** Work to complete **
Only the lines from the line containing "<p>炸奥利奥饼干是以前的西" to the end of the entries, both included, belong in your answer, and each must match exactly.

** Data records **
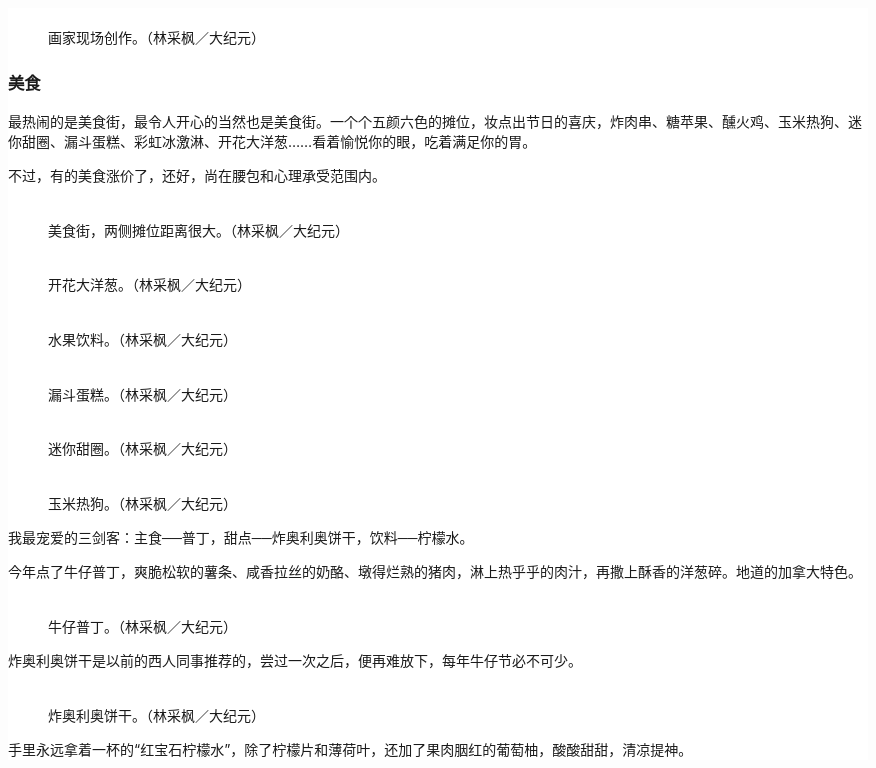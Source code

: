 <figure id="attachment_13092093" aria-describedby="caption-attachment-13092093" style="width: 600px" class="wp-caption aligncenter"><a target="_blank" href="https://i.epochtimes.com/assets/uploads/2021/07/id13092093-20210712-LinCaiFeng-Calgary-Stampede-painting-11.jpg"><img loading="lazy" decoding="async" class="size-large wp-image-13092093" src="https://i.epochtimes.com/assets/uploads/2021/07/id13092093-20210712-LinCaiFeng-Calgary-Stampede-painting-11-600x429.jpg" alt="" width="600" b="429" /></a><figcaption id="caption-attachment-13092093" class="wp-caption-text">画家现场创作。（林采枫／大纪元）</figcaption></figure>
<h3>美食</h3>
<p>最热闹的是美食街，最令人开心的当然也是美食街。一个个五颜六色的摊位，妆点出节日的喜庆，炸肉串、糖苹果、醺火鸡、玉米热狗、迷你甜圈、漏斗蛋糕、彩虹冰激淋、开花大洋葱……看着愉悦你的眼，吃着满足你的胃。</p>
<p>不过，有的美食涨价了，还好，尚在腰包和心理承受范围内。</p>
<figure id="attachment_13092095" aria-describedby="caption-attachment-13092095" style="width: 600px" class="wp-caption aligncenter"><a target="_blank" href="https://i.epochtimes.com/assets/uploads/2021/07/id13092095-20210712-LinCaiFeng-Calgary-Stampede-food-street-12.jpg"><img loading="lazy" decoding="async" class="size-large wp-image-13092095" src="https://i.epochtimes.com/assets/uploads/2021/07/id13092095-20210712-LinCaiFeng-Calgary-Stampede-food-street-12-600x422.jpg" alt="" width="600" b="422" /></a><figcaption id="caption-attachment-13092095" class="wp-caption-text">美食街，两侧摊位距离很大。（林采枫／大纪元）</figcaption></figure>
<figure id="attachment_13092097" aria-describedby="caption-attachment-13092097" style="width: 600px" class="wp-caption aligncenter"><a target="_blank" href="https://i.epochtimes.com/assets/uploads/2021/07/id13092097-20210712-LinCaiFeng-Calgary-Stampede-colossal-onion-13.jpg"><img loading="lazy" decoding="async" class="size-large wp-image-13092097" src="https://i.epochtimes.com/assets/uploads/2021/07/id13092097-20210712-LinCaiFeng-Calgary-Stampede-colossal-onion-13-600x455.jpg" alt="" width="600" b="455" /></a><figcaption id="caption-attachment-13092097" class="wp-caption-text">开花大洋葱。（林采枫／大纪元）</figcaption></figure>
<figure id="attachment_13092098" aria-describedby="caption-attachment-13092098" style="width: 600px" class="wp-caption aligncenter"><a target="_blank" href="https://i.epochtimes.com/assets/uploads/2021/07/id13092098-20210712-LinCaiFeng-Calgary-Stampede-fruit-juice-14.jpg"><img loading="lazy" decoding="async" class="size-large wp-image-13092098" src="https://i.epochtimes.com/assets/uploads/2021/07/id13092098-20210712-LinCaiFeng-Calgary-Stampede-fruit-juice-14-600x438.jpg" alt="" width="600" b="438" /></a><figcaption id="caption-attachment-13092098" class="wp-caption-text">水果饮料。（林采枫／大纪元）</figcaption></figure>
<figure id="attachment_13092100" aria-describedby="caption-attachment-13092100" style="width: 600px" class="wp-caption aligncenter"><a target="_blank" href="https://i.epochtimes.com/assets/uploads/2021/07/id13092100-20210712-LinCaiFeng-Calgary-Stampede-funnel-cakes-15.jpg"><img loading="lazy" decoding="async" class="size-large wp-image-13092100" src="https://i.epochtimes.com/assets/uploads/2021/07/id13092100-20210712-LinCaiFeng-Calgary-Stampede-funnel-cakes-15-600x450.jpg" alt="" width="600" b="450" /></a><figcaption id="caption-attachment-13092100" class="wp-caption-text">漏斗蛋糕。（林采枫／大纪元）</figcaption></figure>
<figure id="attachment_13092102" aria-describedby="caption-attachment-13092102" style="width: 600px" class="wp-caption aligncenter"><a target="_blank" href="https://i.epochtimes.com/assets/uploads/2021/07/id13092102-20210712-LinCaiFeng-Calgary-Stampede-minidonuts-16.jpg"><img loading="lazy" decoding="async" class="size-large wp-image-13092102" src="https://i.epochtimes.com/assets/uploads/2021/07/id13092102-20210712-LinCaiFeng-Calgary-Stampede-minidonuts-16-600x347.jpg" alt="" width="600" b="347" /></a><figcaption id="caption-attachment-13092102" class="wp-caption-text">迷你甜圈。（林采枫／大纪元）</figcaption></figure>
<figure id="attachment_13092103" aria-describedby="caption-attachment-13092103" style="width: 600px" class="wp-caption aligncenter"><a target="_blank" href="https://i.epochtimes.com/assets/uploads/2021/07/id13092103-20210712-LinCaiFeng-Calgary-Stampede-corndog-17.jpg"><img loading="lazy" decoding="async" class="size-large wp-image-13092103" src="https://i.epochtimes.com/assets/uploads/2021/07/id13092103-20210712-LinCaiFeng-Calgary-Stampede-corndog-17-600x374.jpg" alt="" width="600" b="374" /></a><figcaption id="caption-attachment-13092103" class="wp-caption-text">玉米热狗。（林采枫／大纪元）</figcaption></figure>
<p>我最宠爱的三剑客：主食──普丁，甜点──炸奥利奥饼干，饮料──柠檬水。</p>
<p>今年点了牛仔普丁，爽脆松软的薯条、咸香拉丝的奶酪、墩得烂熟的猪肉，淋上热乎乎的肉汁，再撒上酥香的洋葱碎。地道的加拿大特色。</p>
<figure id="attachment_13092104" aria-describedby="caption-attachment-13092104" style="width: 600px" class="wp-caption aligncenter"><a target="_blank" href="https://i.epochtimes.com/assets/uploads/2021/07/id13092104-20210712-LinCaiFeng-Calgary-Stampede-cowboy-poutine-18.jpg"><img loading="lazy" decoding="async" class="size-large wp-image-13092104" src="https://i.epochtimes.com/assets/uploads/2021/07/id13092104-20210712-LinCaiFeng-Calgary-Stampede-cowboy-poutine-18-600x435.jpg" alt="" width="600" b="435" /></a><figcaption id="caption-attachment-13092104" class="wp-caption-text">牛仔普丁。（林采枫／大纪元）</figcaption></figure>
<p>炸奥利奥饼干是以前的西人同事推荐的，尝过一次之后，便再难放下，每年牛仔节必不可少。</p>
<figure id="attachment_13092106" aria-describedby="caption-attachment-13092106" style="width: 600px" class="wp-caption aligncenter"><a target="_blank" href="https://i.epochtimes.com/assets/uploads/2021/07/id13092106-20210712-LinCaiFeng-Calgary-Stampede-fried-oreo-cookie-19.jpg"><img loading="lazy" decoding="async" class="size-large wp-image-13092106" src="https://i.epochtimes.com/assets/uploads/2021/07/id13092106-20210712-LinCaiFeng-Calgary-Stampede-fried-oreo-cookie-19-600x362.jpg" alt="" width="600" b="362" /></a><figcaption id="caption-attachment-13092106" class="wp-caption-text">炸奥利奥饼干。（林采枫／大纪元）</figcaption></figure>
<p>手里永远拿着一杯的“红宝石柠檬水”，除了柠檬片和薄荷叶，还加了果肉胭红的葡萄柚，酸酸甜甜，清凉提神。</p>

** Answer for this exercise **
<p>炸奥利奥饼干是以前的西人同事推荐的，尝过一次之后，便再难放下，每年牛仔节必不可少。</p>
<figure id="attachment_13092106" aria-describedby="caption-attachment-13092106" style="width: 600px" class="wp-caption aligncenter"><a target="_blank" href="https://i.epochtimes.com/assets/uploads/2021/07/id13092106-20210712-LinCaiFeng-Calgary-Stampede-fried-oreo-cookie-19.jpg"><img loading="lazy" decoding="async" class="size-large wp-image-13092106" src="https://i.epochtimes.com/assets/uploads/2021/07/id13092106-20210712-LinCaiFeng-Calgary-Stampede-fried-oreo-cookie-19-600x362.jpg" alt="" width="600" b="362" /></a><figcaption id="caption-attachment-13092106" class="wp-caption-text">炸奥利奥饼干。（林采枫／大纪元）</figcaption></figure>
<p>手里永远拿着一杯的“红宝石柠檬水”，除了柠檬片和薄荷叶，还加了果肉胭红的葡萄柚，酸酸甜甜，清凉提神。</p>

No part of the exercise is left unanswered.